First off shutdown your Guest VM so that you can add a second network interface. By default you should have one interface already which is using NAT. Leave this alone as it provides access to the internet. Select the tab “Adapter 2″ and change “attached to” to “Host-only Adapter”.
Now boot up your Guest and pull up a terminal. Run ifconfig to see what base address eth1 has been assigned. You can use this address as a base to assign static IP addresses for each Guest VM. In this case inet addr:192.168.56.101 is the base IP address.
$ sudo ifconfig eth1
Link encap:Ethernet HWaddr XX:XX:XX:XX:XX:XX
inet addr:192.168.56.101 Bcast:192.168.56.255 Mask:255.255.255.0
inet6 addr: XXXX::XXXX:XXXX:XXXX:XXXX/64 Scope:Link
UP BROADCAST RUNNING MULTICAST MTU:1500 Metric:1
RX packets:296 errors:0 dropped:0 overruns:0 frame:0
TX packets:237 errors:0 dropped:0 overruns:0 carrier:0
collisions:0 txqueuelen:1000
RX bytes:32116 (31.3 KiB) TX bytes:37642 (36.7 KiB)

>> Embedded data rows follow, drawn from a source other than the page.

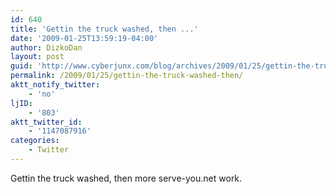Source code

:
 ```yaml
---
id: 640
title: 'Gettin the truck washed, then ...'
date: '2009-01-25T13:59:19-04:00'
author: DizkoDan
layout: post
guid: 'http://www.cyberjunx.com/blog/archives/2009/01/25/gettin-the-truck-washed-then/'
permalink: /2009/01/25/gettin-the-truck-washed-then/
aktt_notify_twitter:
    - 'no'
ljID:
    - '803'
aktt_twitter_id:
    - '1147087916'
categories:
    - Twitter
---
```


Gettin the truck washed, then more serve-you.net work.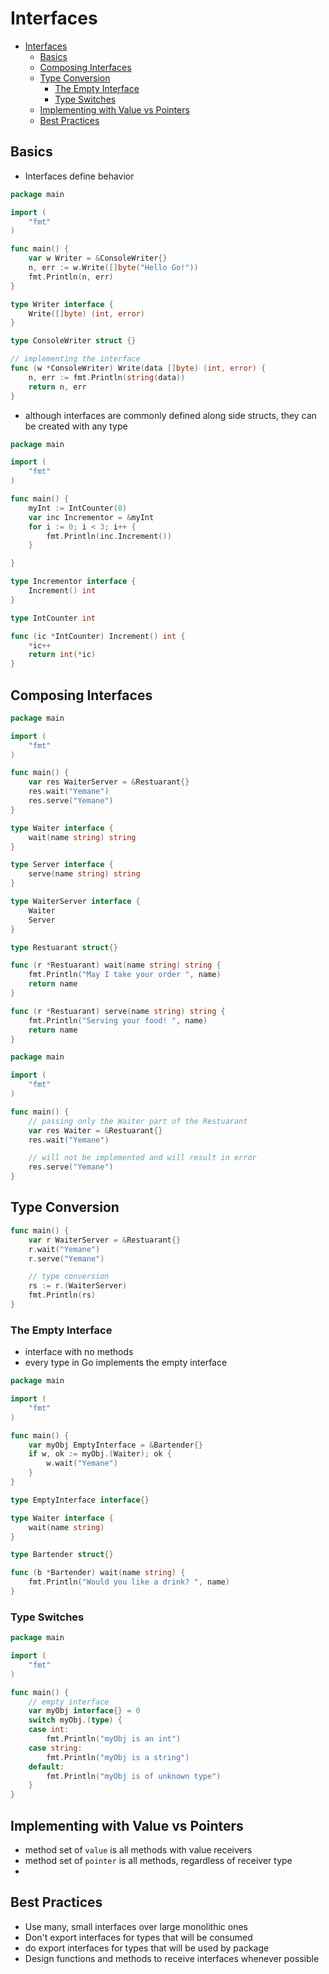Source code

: # Interfaces
- [Interfaces](#interfaces)
	- [Basics](#basics)
	- [Composing Interfaces](#composing-interfaces)
	- [Type Conversion](#type-conversion)
		- [The Empty Interface](#the-empty-interface)
		- [Type Switches](#type-switches)
	- [Implementing with Value vs Pointers](#implementing-with-value-vs-pointers)
	- [Best Practices](#best-practices)

## Basics
- Interfaces define behavior 
```go
package main

import (
	"fmt"
)

func main() {
	var w Writer = &ConsoleWriter{}
	n, err := w.Write([]byte("Hello Go!"))
	fmt.Println(n, err)
}

type Writer interface {
	Write([]byte) (int, error)
}

type ConsoleWriter struct {}

// implementing the interface
func (w *ConsoleWriter) Write(data []byte) (int, error) {
	n, err := fmt.Println(string(data))
	return n, err
}
```
- although interfaces are commonly defined along side structs, they can be created with any type
```go
package main

import (
	"fmt"
)

func main() {
	myInt := IntCounter(0)
	var inc Incrementor = &myInt
	for i := 0; i < 3; i++ {
		fmt.Println(inc.Increment())
	}

}

type Incrementor interface {
	Increment() int
}

type IntCounter int

func (ic *IntCounter) Increment() int {
	*ic++
	return int(*ic)
}
```

## Composing Interfaces
```go
package main

import (
	"fmt"
)

func main() {
	var res WaiterServer = &Restuarant{}
	res.wait("Yemane")
	res.serve("Yemane")
}

type Waiter interface {
	wait(name string) string
}

type Server interface {
	serve(name string) string
}

type WaiterServer interface {
	Waiter
	Server
}

type Restuarant struct{}

func (r *Restuarant) wait(name string) string {
	fmt.Println("May I take your order ", name)
	return name
}

func (r *Restuarant) serve(name string) string {
	fmt.Println("Serving your food! ", name)
	return name
}
```
```go
package main

import (
	"fmt"
)

func main() {
    // passing only the Waiter part of the Restuarant
	var res Waiter = &Restuarant{}
	res.wait("Yemane")

    // will not be implemented and will result in error
	res.serve("Yemane")
}
```

## Type Conversion
```go
func main() {
	var r WaiterServer = &Restuarant{}
	r.wait("Yemane")
	r.serve("Yemane")

    // type conversion
	rs := r.(WaiterServer)
	fmt.Println(rs)
}
```

### The Empty Interface
- interface with no methods
- every type in Go implements the empty interface
```go
package main

import (
	"fmt"
)

func main() {
	var myObj EmptyInterface = &Bartender{}
	if w, ok := myObj.(Waiter); ok {
		w.wait("Yemane")
	}
}

type EmptyInterface interface{}

type Waiter interface {
	wait(name string)
}

type Bartender struct{}

func (b *Bartender) wait(name string) {
	fmt.Println("Would you like a drink? ", name)
}
```

### Type Switches
```go
package main

import (
	"fmt"
)

func main() {
	// empty interface
	var myObj interface{} = 0
	switch myObj.(type) {
	case int:
		fmt.Println("myObj is an int")
	case string:
		fmt.Println("myObj is a string")
	default:
		fmt.Println("myObj is of unknown type")
	}
}
```

## Implementing with Value vs Pointers
- method set of `value` is all methods with value receivers
- method set of `pointer` is all methods, regardless of receiver type
- 
## Best Practices
- Use many, small interfaces over large monolithic ones
- Don't export interfaces for types that will be consumed
- do export interfaces for types that will be used by package
- Design functions and methods to receive interfaces whenever possible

If you rely on DHCP you might get a different IP address each time your Guest VM reboots. If this is a problem, you need to setup a static IP address instead.
On a Debian based system edit /etc/network/interfaces to add the following lines. Change the address to your base IP address.
auto eth1
iface eth1 inet static
address 192.168.56.101
netmask 255.255.255.0
On a redhat based system edit this file /etc/sysconfig/network-scripts/ifcfg-eth1 and add the following lines. Change the IPADDR to your base IP address.
DEVICE=eth1
BOOTPROTO=static
IPADDR=192.168.56.101
NETMASK=255.255.255.0
On your Linux Host you can now open a terminal add ssh to the Guest VM:
$ ssh ryan@192.168.56.101
If you are having problems connecting, make sure that sshd in installed and running, and that the firewall on the is not blocking the SSH service on the VM.
You can create an entry in /etc/hosts so you don’t have to remember the IP address.
192.168.56.101 virtualhost1
This allows you to use the virtual hostname instead.